- _Exercise directions_
Somewhere below are a line with "which is an" and a later line with "compile-time and denote". Output exactly those lines and all lines between them.

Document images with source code
_____
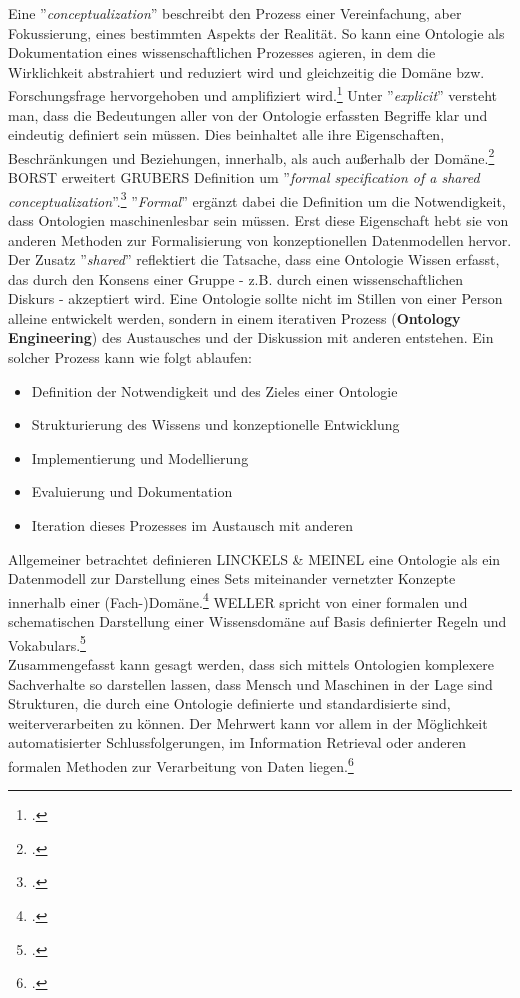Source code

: \documentclass[12pt,a4paper]{article}
\begin{document}
Eine ''\textit{conceptualization}'' beschreibt den Prozess einer Vereinfachung, aber Fokussierung, eines bestimmten Aspekts der Realität. So kann eine Ontologie als Dokumentation eines wissenschaftlichen 
Prozesses agieren, in dem die Wirklichkeit abstrahiert und reduziert wird und gleichzeitig die Domäne bzw. Forschungsfrage hervorgehoben und amplifiziert wird.\footcite[Vgl.][]{thaller2017ungefahre}
Unter ''\textit{explicit}'' versteht man, dass die Bedeutungen aller von der Ontologie erfassten Begriffe klar und eindeutig definiert sein müssen. Dies beinhaltet alle ihre Eigenschaften, Beschränkungen und Beziehungen, innerhalb, als auch außerhalb der Domäne.\footcite{sure2003methodology}
BORST erweitert GRUBERS Definition um  ''\textit{formal specification of a shared  conceptualization}''.\footcite{borst1997construction}
''\textit{Formal}'' ergänzt dabei die Definition um die Notwendigkeit, dass Ontologien maschinenlesbar sein müssen. Erst diese Eigenschaft hebt sie von anderen Methoden zur Formalisierung von konzeptionellen Datenmodellen hervor. Der Zusatz ''\textit{shared}'' reflektiert die Tatsache, dass eine Ontologie Wissen erfasst, das durch den Konsens einer Gruppe - z.B. durch einen wissenschaftlichen Diskurs - akzeptiert wird. Eine Ontologie sollte nicht im Stillen von einer Person alleine entwickelt werden, sondern in einem iterativen Prozess (\textbf{Ontology Engineering}) des Austausches und der Diskussion mit anderen entstehen. Ein solcher Prozess kann wie folgt ablaufen:
\begin{itemize}
\item Definition der Notwendigkeit und des Zieles einer Ontologie
\item Strukturierung des Wissens und konzeptionelle Entwicklung
\item Implementierung und Modellierung
\item Evaluierung und Dokumentation
\item Iteration dieses Prozesses im Austausch mit anderen
\end{itemize}
Allgemeiner betrachtet definieren LINCKELS \& MEINEL eine Ontologie als ein Datenmodell zur Darstellung eines Sets miteinander vernetzter Konzepte innerhalb einer (Fach-)Domäne.\footcite{linckels2011librarian} WELLER spricht von einer formalen und schematischen Darstellung einer Wissensdomäne auf Basis definierter Regeln und Vokabulars.\footcite{weller2013InformationBand}
\\ 
Zusammengefasst kann gesagt werden, dass sich mittels Ontologien komplexere Sachverhalte so darstellen lassen, dass Mensch und Maschinen in der Lage sind Strukturen, die durch eine Ontologie definierte und standardisierte sind, weiterverarbeiten zu können. Der Mehrwert kann vor allem in der Möglichkeit automatisierter Schlussfolgerungen, im Information Retrieval oder anderen formalen Methoden zur Verarbeitung von Daten liegen.\footcite[Vgl][S.162-178]{jannidis2017digital} 
\end{document}
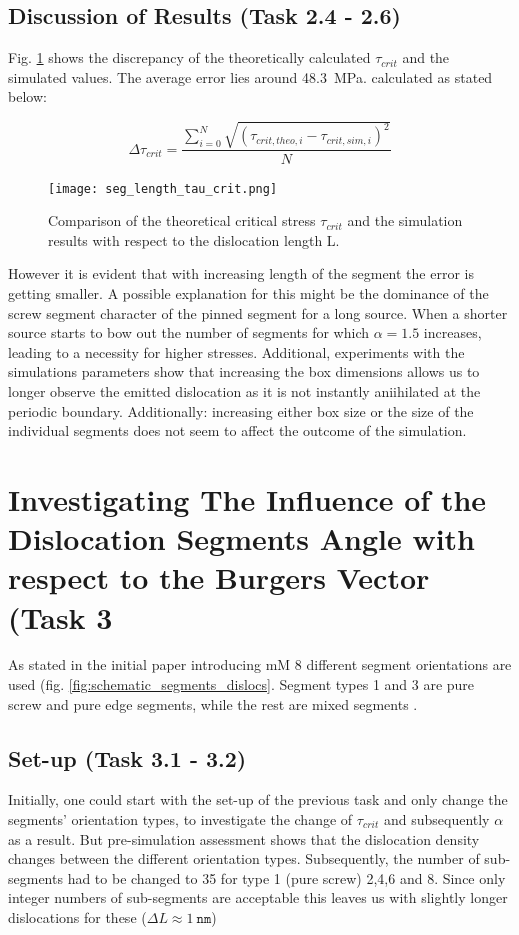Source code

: \subsection{Discussion of Results (Task 2.4 - 2.6)}
Fig. \ref{fig:tau_crit_theo_vs_sim} shows the discrepancy of the theoretically calculated \(\tau_{crit}\) and the simulated values. The average error lies around 48.3~MPa. calculated as stated below:

\begin{equation}
	\Delta \tau_{crit} = \frac{\sum_{i=0}^{N} \sqrt{(\tau_{crit,theo,i} - \tau_{crit,sim,i})^{2}}}{N} 
\end{equation}

\begin{figure}[htb]
	\centering
	\texttt{[image: seg\_length\_tau\_crit.png]}
	\caption{Comparison of the theoretical critical stress \(\tau_{crit}\) and the simulation results with respect to the dislocation length L.}
	\label{fig:tau_crit_theo_vs_sim}
\end{figure}

However it is evident that with increasing length of the segment the error is getting smaller. A possible explanation for this might be the dominance of the screw segment character of the pinned segment for a long source. When a shorter source starts to bow out the number of segments for which \(\alpha = 1.5\) increases, leading to a necessity for higher stresses. Additional, experiments with the simulations parameters show that increasing the box dimensions allows us to longer observe the emitted dislocation as it is not instantly aniihilated at the periodic boundary. Additionally: increasing either box size or the size of the individual segments does not seem to affect the outcome of the simulation.

\section{Investigating The Influence of the Dislocation Segments Angle with respect to the Burgers Vector (Task 3}

As stated in the initial paper introducing mM 8 different segment orientations are used (fig. \ref{fig:schematic_segments_dislocs}. Segment types 1 and 3 are pure screw and pure edge segments, while the rest are mixed segments \cite{devincre2011}.

\subsection{Set-up (Task 3.1 - 3.2)}
Initially, one could start with the set-up of the previous task and only change the segments' orientation types, to investigate the change of \(\tau_{crit}\) and subsequently \(\alpha\) as a result.
But pre-simulation assessment shows that the dislocation density changes between the different orientation types. Subsequently, the number of sub-segments had to be changed to 35 for type 1 (pure screw) 2,4,6 and 8. Since only integer numbers of sub-segments are acceptable this leaves us with slightly longer dislocations for these (\( \Delta L \approx 1~\mathtt{nm}\))  

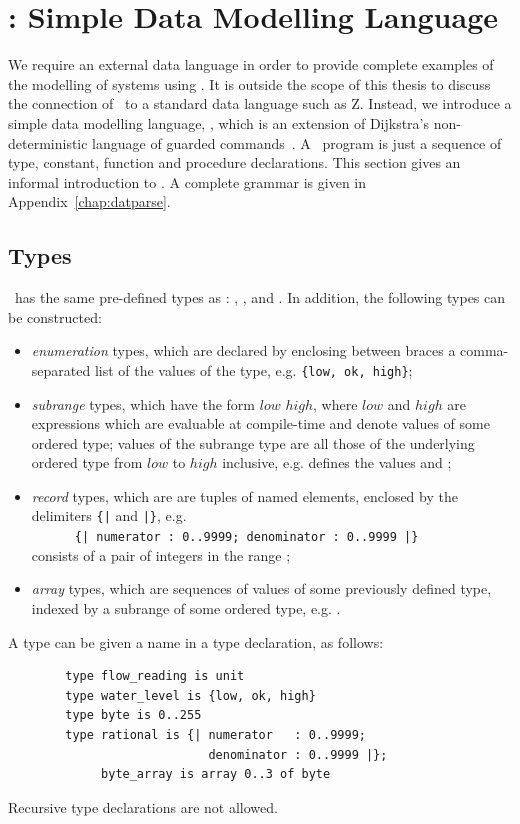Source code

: \section{\sdml: Simple Data Modelling Language\label{sec:prsdml}}
We require an external data language in order to provide complete examples of
the modelling of systems using \candle. It is outside the scope of this thesis
to discuss the connection of \candle\ to a standard data language such
as Z. Instead, we introduce a simple data modelling language, \sdml,
which is an extension of Dijkstra's non-deterministic language of 
guarded commands~\cite{dij:76}. A \sdml\ program is just a sequence of type, 
constant, function and procedure declarations.  
This section gives an informal introduction to \sdml. A complete grammar is 
given in Appendix~\ref{chap:datparse}.  
\subsection{Types}
\sdml\ has the same pre-defined types as \candle: ,
,  and . In addition, the 
following types can be constructed:
\begin{itemize}
\item \emph{enumeration} types, which are declared by enclosing
  between braces a comma-separated list of the values of the type,
  e.g. \verb'{low, ok, high}';
\item \emph{subrange} types, which have the form $low$  $high$, where 
  $low$ and $high$ are expressions which are evaluable at 
  compile-time and denote values of some ordered type; values of 
  the subrange type are all those of the underlying ordered type from $low$ 
  to $high$ inclusive, e.g.  defines the values 
   and ;
\item \emph{record} types, which are are tuples of named elements, enclosed 
  by the delimiters \verb'{|' and \verb'|}', e.g. \\
  \verb'      {| numerator : 0..9999; denominator : 0..9999 |}' \\
  consists of a pair of integers in the range ;
\item \emph{array} types, which are sequences of values of
  some previously defined type, indexed by a subrange of some ordered
  type, e.g. .  
\end{itemize}
A type can be given a name in a type declaration, as follows:
\begin{verbatim}
        type flow_reading is unit 
        type water_level is {low, ok, high}
        type byte is 0..255
        type rational is {| numerator   : 0..9999; 
                            denominator : 0..9999 |};
             byte_array is array 0..3 of byte
\end{verbatim}
Recursive type declarations are not allowed.

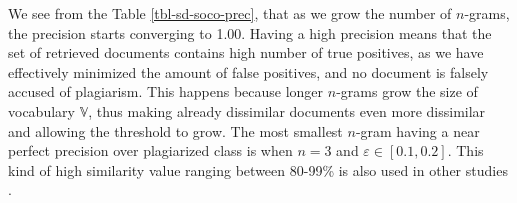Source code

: \begin{table}[ht]
\centering
\caption{Precision with respect to plagiarized class, ranging various $n$-gram lengths and $\varepsilon$-ranges for SOCO-T. Values close or over 0.9 are bolded.}
\label{tbl-sd-soco-prec}
\end{table}

\noindent
We see from the Table \ref{tbl-sd-soco-prec}, that as we grow the number of $n$-grams, the precision starts converging to 1.00. Having a high precision means that the set of retrieved documents contains high number of true positives, as we have effectively minimized the amount of false positives, and no document is falsely accused of plagiarism. This happens because longer $n$-grams grow the size of vocabulary $\mathbb{V}$, thus making already dissimilar documents even more dissimilar and allowing the threshold to grow. The most smallest $n$-gram having a near perfect precision over plagiarized class is when $n=3$ and $\varepsilon \in [0.1, 0.2]$. This kind of high similarity value ranging between 80-99\% is also used in other studies \cite{AASCPD2012, OTIOLSS2015, Heblikar2015NormalizationBS, BUAA2009}. 

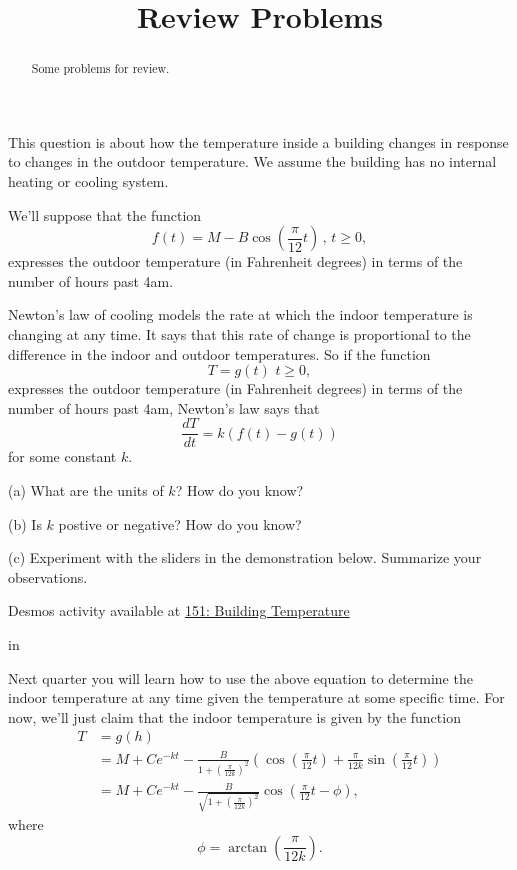 \documentclass{ximera}
\title{Review Problems}
\newcommand{\pskip}{\vskip 0.1 in}
\begin{document}
\begin{abstract}
Some problems for review.
\end{abstract}
\maketitle


\begin{question}  \label{Q:DFDbgttgt44}
This question is about how the temperature inside a building changes in response to changes in the outdoor temperature. We assume the building has no internal heating or cooling system.

We'll suppose that the function 
\[
   f(t) = M -B\cos \left( \frac{\pi}{12}t \right) \, , \, t\geq 0,
\]
expresses the outdoor temperature (in Fahrenheit degrees) in terms of the number of hours past 4am.

Newton's law of cooling models the rate at which the indoor temperature is changing at any time. It says that this rate of change is proportional to the difference in the indoor and outdoor temperatures. So if the function
\[
    T = g(t) \, \, t\geq 0,
\]
expresses the outdoor temperature (in Fahrenheit degrees) in terms of the number of hours past 4am, Newton's law says that
\begin{equation}  \label{Eq:Newton}
    \frac{dT}{dt} = k (f(t)-g(t)) 
\end{equation}
for some constant $k$.

(a) What are the units of $k$? How do you know?

(b) Is $k$ postive or negative? How do you know?

(c) Experiment with the sliders in the demonstration below. Summarize your observations.


\begin{onlineOnly}
    \begin{center}
\end{center}
\end{onlineOnly}

Desmos activity available at \href{https://www.desmos.com/calculator/oag9lhvgo5}{151: Building Temperature}

\pskip

Next quarter you will learn how to use the above equation to determine the indoor temperature at any time given the temperature at some specific time. For now, we'll just claim that the indoor temperature is given by the function
\begin{align*}
   T      &= g(h)  \\
           & = M + Ce^{-kt} - \frac{B}{1+(\frac{\pi}{12k})^2} \left(  \cos \left( \frac{\pi}{12}t \right)  + \frac{\pi}{12k}  \sin \left( \frac{\pi}{12}t \right) \right)  \\
                   &=  M + Ce^{-kt} - \frac{B}{\sqrt{1+(\frac{\pi}{12k})^2}} \cos \left( \frac{\pi}{12}t - \phi  \right) ,
\end{align*}
where
\[
  \phi = \arctan \left( \frac{\pi}{12k}     \right) .
\]




\end{question}
\end{document}
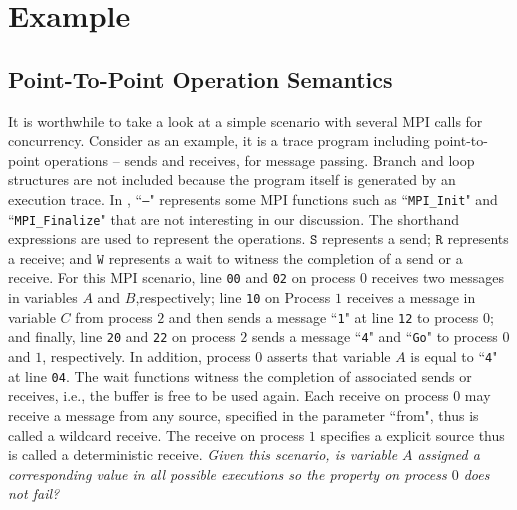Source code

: \section{Example}
\subsection{Point-To-Point Operation Semantics}
It is worthwhile to take a look at a simple scenario with several MPI calls for concurrency. Consider  as an example, it is a trace program including point-to-point operations -- sends and receives, for message passing. Branch and loop structures are not included because the program itself is generated by an execution trace.
In , ``\texttt{---}" represents some MPI functions such as ``\texttt{MPI\_Init}" and ``\texttt{MPI\_Finalize}" that are not interesting in our discussion. The shorthand expressions are used to represent the operations. $\mathtt{S}$ represents a send; $\mathtt{R}$ represents a receive; and $\mathtt{W}$ represents a wait to witness the completion of a send or a receive. For this MPI scenario, line \texttt{00} and \texttt{02} on process $0$ receives two messages in variables $A$ and $B$,respectively; line \texttt{10} on Process $1$ receives a message in variable $C$ from process $2$ and then sends a message ``\texttt{1}" at line \texttt{12} to process $0$; and finally, line \texttt{20} and \texttt{22} on process $2$ sends a message ``\texttt{4}" and ``\texttt{Go}" to process $0$ and $1$, respectively. In addition, process $0$ asserts that variable $A$ is equal to ``\texttt{4}" at line \texttt{04}. The wait functions witness the completion of associated sends or receives, i.e., the buffer is free to be used again. Each receive on process $0$ may receive a message from any source, specified in the parameter ``from", thus is called a wildcard receive. The receive on process $1$ specifies a explicit source thus is called a deterministic receive. \textit{Given this scenario, is variable $A$ assigned a corresponding value in all possible executions so the property on process $0$ does not fail?}

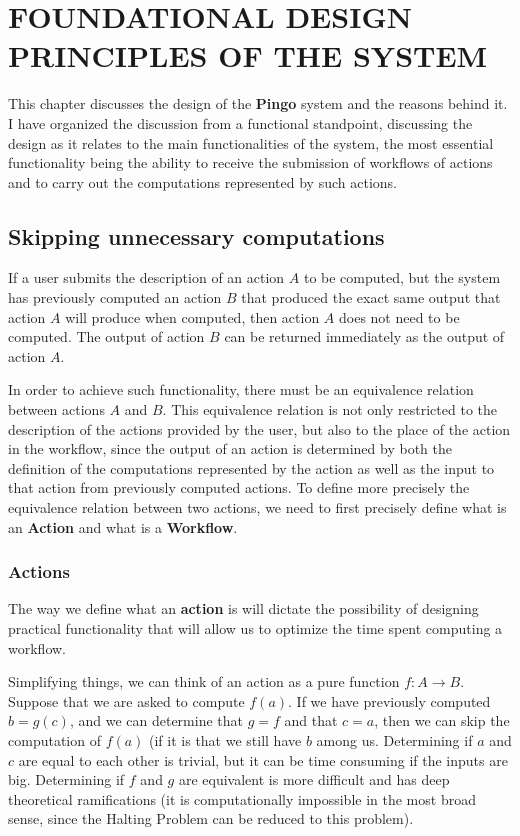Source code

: \chapter{FOUNDATIONAL DESIGN PRINCIPLES OF THE SYSTEM}
\label{chap:foundational}
This chapter discusses the design of the \textbf{Pingo} system and the reasons behind it.  I have organized the discussion from a functional standpoint, discussing the design as it relates to the main functionalities of the system, the most essential functionality being the ability to receive the submission of workflows of actions and to carry out the computations represented by such actions.

\section{Skipping unnecessary computations}
If a user submits the description of an action $A$ to be computed, but the system has previously computed an action $B$ that produced the exact same output that action $A$ will produce when computed, then action $A$ does not need to be computed.  The output of action $B$ can be returned immediately as the output of action $A$.  

In order to achieve such functionality, there must be an equivalence relation between actions $A$ and $B$. This equivalence relation is not only restricted to the description of the actions provided by the user, but also to the place of the action in the workflow, since the output of an action is determined by both the definition of the computations represented by the action as well as the input to that action from previously computed actions. To define more precisely the equivalence relation between two actions, we need to first precisely define what is an \textbf{Action} and what is a \textbf{Workflow}.

\subsection{Actions}
The way we define what an \textbf{action} is will dictate the possibility of designing practical functionality that will allow us to optimize the time spent computing a workflow. 

Simplifying things, we can think of an action as a pure function $f:A \rightarrow B$.  Suppose that we are asked to compute $f(a)$.  If we have previously computed $b=g(c)$, and we can determine that $g=f$ and that $c=a$, then we can skip the computation of $f(a)$ (if it is that we still have $b$ among us.  Determining if $a$ and $c$ are equal to each other is trivial, but it can be time consuming if the inputs are big.  Determining if $f$ and $g$ are equivalent is more difficult and has deep theoretical ramifications (it is computationally impossible in the most broad sense, since the Halting Problem can be reduced to this problem).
_____
- _Answer for the task_
which is an extension of Dijkstra's non-deterministic language of 
guarded commands~\cite{dij:76}. A \sdml\ program is just a sequence of type, 
constant, function and procedure declarations.  
This section gives an informal introduction to \sdml. A complete grammar is 
given in Appendix~\ref{chap:datparse}.  
\subsection{Types}
\sdml\ has the same pre-defined types as \candle: ,
,  and . In addition, the 
following types can be constructed:
\begin{itemize}
\item \emph{enumeration} types, which are declared by enclosing
  between braces a comma-separated list of the values of the type,
  e.g. \verb'{low, ok, high}';
\item \emph{subrange} types, which have the form $low$  $high$, where 
  $low$ and $high$ are expressions which are evaluable at 
  compile-time and denote values of some ordered type; values of 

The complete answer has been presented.